Like the 1,001 stories Scheherazade told King Shahryar in order to prolong her life day by day, we have conjured up thousands of diets through the years in hope of keeping alive our images of beauty and health. The sad part of this story is that, in contrast to Scheherazade – who would eventually become Queen -- diets usually don’t survive the test of time for most people. Even with the strongest motivations, we have a hard time sticking to a particular diet.
There are a number of intervening factors at work here.

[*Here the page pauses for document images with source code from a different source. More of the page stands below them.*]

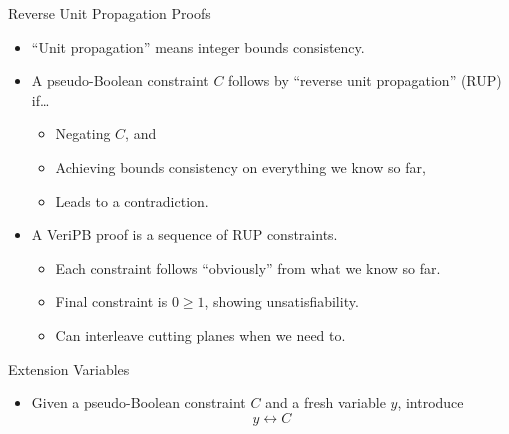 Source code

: \documentclass[aspectratio=169,compress,10pt]{beamer}
\begin{document}
\begin{frame}{Reverse Unit Propagation Proofs}
    \begin{itemize}
        \item ``Unit propagation'' means integer bounds consistency.
        \item A pseudo-Boolean constraint $C$ follows by ``reverse unit propagation'' (RUP) if\ldots
            \begin{itemize}
                \item Negating $C$, and
                \item Achieving bounds consistency on everything we know so far,
                \item Leads to a contradiction.
            \end{itemize}
        \item A VeriPB proof is a sequence of RUP constraints.
            \begin{itemize}
                \item Each constraint follows ``obviously'' from what we know so far.
                \item Final constraint is $0 \ge 1$, showing unsatisfiability.
                \item Can interleave cutting planes when we need to.
            \end{itemize}
    \end{itemize}
\end{frame}

\begin{frame}{Extension Variables}
    \begin{itemize}
        \item Given a pseudo-Boolean constraint $C$ and a fresh variable $y$, introduce
            \[ y \leftrightarrow C \]
    \end{itemize}
\end{frame}
\end{document}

One of the most hardwired processes in our brain is the formation of habits. Just like Pavlov’s dogs salivating at the sound of a bell, our primordial neurological structures get conditioned to the sight, smell, taste, and texture of food from early life. It is hard not to take a whiff of the baked goods dispersed by cooking ovens while we go walking down the street or past a shop in the mall. They may bring up memories of mom’s or grandma’s cooking along with the associated feelings of warmth, love, and caring.
Our emotional connection to certain foods can be very challenging to override, particularly in times of stress or despair. The soothing experience we often experience with certain foods, particularly the smooth, creamy, types that melt in our mouth, either warm or cool, that cover the tongue with a silky texture may satisfyus emotionally. Here is where our desires, or “needs,” overtake our will.
Even after having made a commitment to follow a dieting plan, a small slip can lead to the “what the hell” effect when we throw all good intentions to the wind. This phenomenon was first coined by Janet Polivy and C Peter Herman, two dieting researchers, to account for the behavior observed in many dieters after lapses in their intention to follow a diet, any type of diet. We also encounter the “what the hell” effect at work with other types of behavior-change experiences involving tobacco, alcohol, etc. Once we have lapsed – eaten that cookie we argued we shouldn’t, eaten taken that extra serving of potato salad with mayo, or had that larger slice of cake -- we feel that our determination has been lost. We broke our vow and therefore think…”The hell with it!”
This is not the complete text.